[Start of section]
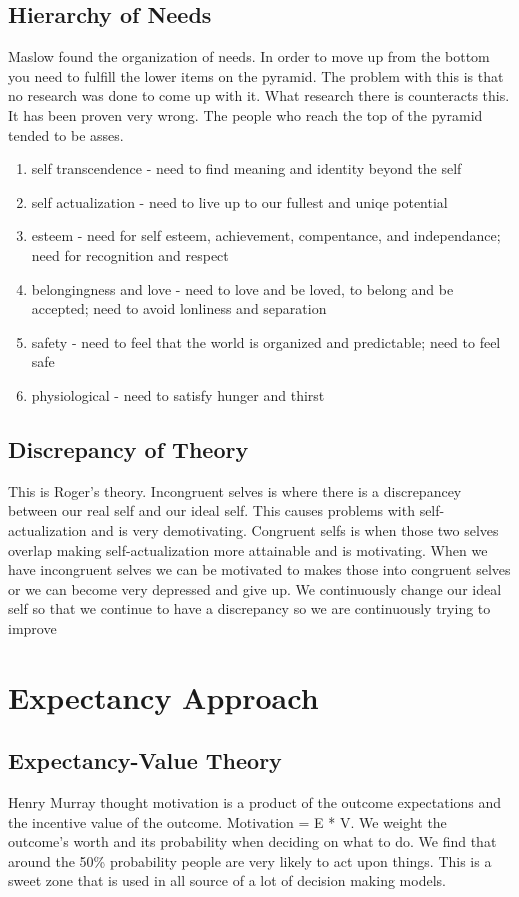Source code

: \documentclass[12pt]{article}
\begin{document}
\subsection*{Hierarchy of Needs}
Maslow found the organization of needs. In order to move up from the bottom you need to fulfill the lower items on the pyramid. The problem with this is that no research was done to come up with it. What research there is counteracts this. It has been proven very wrong. The people who reach the top of the pyramid tended to be asses. 
\begin{enumerate}
\item self transcendence - need to find meaning and identity beyond the self
\item self actualization - need to live up to our fullest and uniqe potential
\item esteem - need for self esteem, achievement, compentance, and independance; need for recognition and respect
\item belongingness and love - need to love and be loved, to belong and be accepted; need to avoid lonliness and separation
\item safety - need to feel that the world is organized and predictable; need to feel safe
\item physiological - need to satisfy hunger and thirst
\end{enumerate}

\subsection*{Discrepancy of Theory}
This is Roger's theory. Incongruent selves is where there is a discrepancey between our real self and our ideal self. This causes problems with self-actualization and is very demotivating. Congruent selfs is when those two selves overlap making self-actualization more attainable and is motivating. When we have incongruent selves we can be motivated to makes those into congruent selves or we can become very depressed and give up. We continuously change our ideal self so that we continue to have a discrepancy so we are continuously trying to improve

\section*{Expectancy Approach}
\subsection*{Expectancy-Value Theory}
Henry Murray thought motivation is a product of the outcome expectations and the incentive value of the outcome. Motivation = E * V. We weight the outcome's worth and its probability when deciding on what to do. We find that around the 50\% probability people are very likely to act upon things. This is a sweet zone that is used in all source of a lot of decision making models.
\end{document}
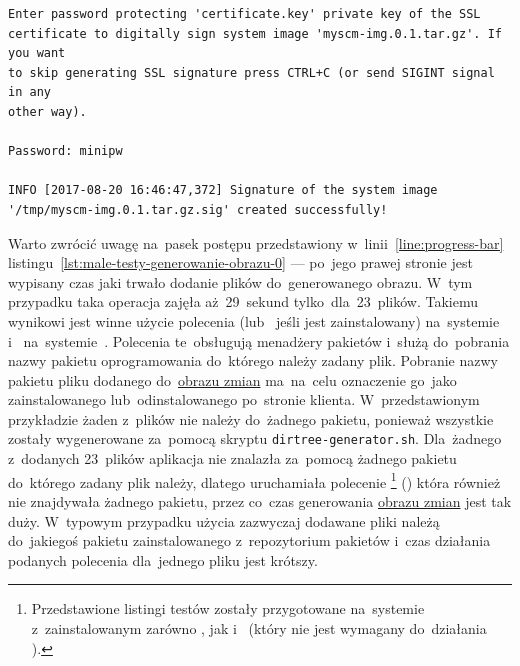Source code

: \documentclass[thesis]{subfiles}
\begin{document}
\begin{minipage}{\linewidth}
\begin{lstlisting}
Enter password protecting 'certificate.key' private key of the SSL
certificate to digitally sign system image 'myscm-img.0.1.tar.gz'. If you want
to skip generating SSL signature press CTRL+C (or send SIGINT signal in any
other way).

Password: minipw

INFO [2017-08-20 16:46:47,372] Signature of the system image '/tmp/myscm-img.0.1.tar.gz.sig' created successfully!
\end{lstlisting}
\end{minipage}

Warto zwrócić uwagę na~pasek postępu przedstawiony w~linii~\ref{line:progress-bar} listingu~\ref{lst:male-testy-generowanie-obrazu-0} --- po~jego prawej stronie jest wypisany czas jaki trwało dodanie plików do~generowanego obrazu. W~tym przypadku taka operacja zajęła aż~29~sekund tylko~dla~23~plików. Takiemu wynikowi jest winne użycie polecenia  (lub~ jeśli jest zainstalowany) na~systemie \debian{} i~ na~systemie~\linuxarch{}. Polecenia te~obsługują menadżery pakietów i~służą do~pobrania nazwy pakietu oprogramowania do~którego należy zadany plik. Pobranie nazwy pakietu pliku dodanego do~\hyperref[sec:obraz-zmian-konfiguracji]{obrazu zmian} ma~na~celu oznaczenie go~jako zainstalowanego lub~odinstalowanego po~stronie klienta. W~przedstawionym przykładzie żaden z~plików nie należy do~żadnego pakietu, ponieważ wszystkie zostały wygenerowane za~pomocą skryptu \texttt{dirtree-generator.sh}. Dla~żadnego z~dodanych 23~plików aplikacja nie znalazła za~pomocą  żadnego pakietu do~którego zadany plik należy, dlatego uruchamiała polecenie \footnote{Przedstawione listingi testów zostały przygotowane na~systemie \debian{} z~zainstalowanym zarówno , jak i~ (który nie jest wymagany do~działania \texttt{\srvappname{}}).} () która również nie znajdywała żadnego pakietu, przez co~czas generowania \hyperref[sec:obraz-zmian-konfiguracji]{obrazu zmian} jest tak duży. W~typowym przypadku użycia \texttt{\srvappname{}} zazwyczaj dodawane pliki należą do~jakiegoś pakietu zainstalowanego z~repozytorium pakietów i~czas działania podanych polecenia dla~jednego pliku jest krótszy.
\end{document}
[End of section]
* About this task
Output all the records, word for word, with no pictures in the copy.

* Task response
Source code

: \documentclass[12pt]{article}
\begin{document}
\subsection*{Hierarchy of Needs}
Maslow found the organization of needs. In order to move up from the bottom you need to fulfill the lower items on the pyramid. The problem with this is that no research was done to come up with it. What research there is counteracts this. It has been proven very wrong. The people who reach the top of the pyramid tended to be asses. 
\begin{enumerate}
\item self transcendence - need to find meaning and identity beyond the self
\item self actualization - need to live up to our fullest and uniqe potential
\item esteem - need for self esteem, achievement, compentance, and independance; need for recognition and respect
\item belongingness and love - need to love and be loved, to belong and be accepted; need to avoid lonliness and separation
\item safety - need to feel that the world is organized and predictable; need to feel safe
\item physiological - need to satisfy hunger and thirst
\end{enumerate}

\subsection*{Discrepancy of Theory}
This is Roger's theory. Incongruent selves is where there is a discrepancey between our real self and our ideal self. This causes problems with self-actualization and is very demotivating. Congruent selfs is when those two selves overlap making self-actualization more attainable and is motivating. When we have incongruent selves we can be motivated to makes those into congruent selves or we can become very depressed and give up. We continuously change our ideal self so that we continue to have a discrepancy so we are continuously trying to improve

\section*{Expectancy Approach}
\subsection*{Expectancy-Value Theory}
Henry Murray thought motivation is a product of the outcome expectations and the incentive value of the outcome. Motivation = E * V. We weight the outcome's worth and its probability when deciding on what to do. We find that around the 50\% probability people are very likely to act upon things. This is a sweet zone that is used in all source of a lot of decision making models.
\end{document}
Source code

: \documentclass[thesis]{subfiles}
\begin{document}
\begin{minipage}{\linewidth}
\begin{lstlisting}
Enter password protecting 'certificate.key' private key of the SSL
certificate to digitally sign system image 'myscm-img.0.1.tar.gz'. If you want
to skip generating SSL signature press CTRL+C (or send SIGINT signal in any
other way).

Password: minipw

INFO [2017-08-20 16:46:47,372] Signature of the system image '/tmp/myscm-img.0.1.tar.gz.sig' created successfully!
\end{lstlisting}
\end{minipage}

Warto zwrócić uwagę na~pasek postępu przedstawiony w~linii~\ref{line:progress-bar} listingu~\ref{lst:male-testy-generowanie-obrazu-0} --- po~jego prawej stronie jest wypisany czas jaki trwało dodanie plików do~generowanego obrazu. W~tym przypadku taka operacja zajęła aż~29~sekund tylko~dla~23~plików. Takiemu wynikowi jest winne użycie polecenia  (lub~ jeśli jest zainstalowany) na~systemie \debian{} i~ na~systemie~\linuxarch{}. Polecenia te~obsługują menadżery pakietów i~służą do~pobrania nazwy pakietu oprogramowania do~którego należy zadany plik. Pobranie nazwy pakietu pliku dodanego do~\hyperref[sec:obraz-zmian-konfiguracji]{obrazu zmian} ma~na~celu oznaczenie go~jako zainstalowanego lub~odinstalowanego po~stronie klienta. W~przedstawionym przykładzie żaden z~plików nie należy do~żadnego pakietu, ponieważ wszystkie zostały wygenerowane za~pomocą skryptu \texttt{dirtree-generator.sh}. Dla~żadnego z~dodanych 23~plików aplikacja nie znalazła za~pomocą  żadnego pakietu do~którego zadany plik należy, dlatego uruchamiała polecenie \footnote{Przedstawione listingi testów zostały przygotowane na~systemie \debian{} z~zainstalowanym zarówno , jak i~ (który nie jest wymagany do~działania \texttt{\srvappname{}}).} () która również nie znajdywała żadnego pakietu, przez co~czas generowania \hyperref[sec:obraz-zmian-konfiguracji]{obrazu zmian} jest tak duży. W~typowym przypadku użycia \texttt{\srvappname{}} zazwyczaj dodawane pliki należą do~jakiegoś pakietu zainstalowanego z~repozytorium pakietów i~czas działania podanych polecenia dla~jednego pliku jest krótszy.
\end{document}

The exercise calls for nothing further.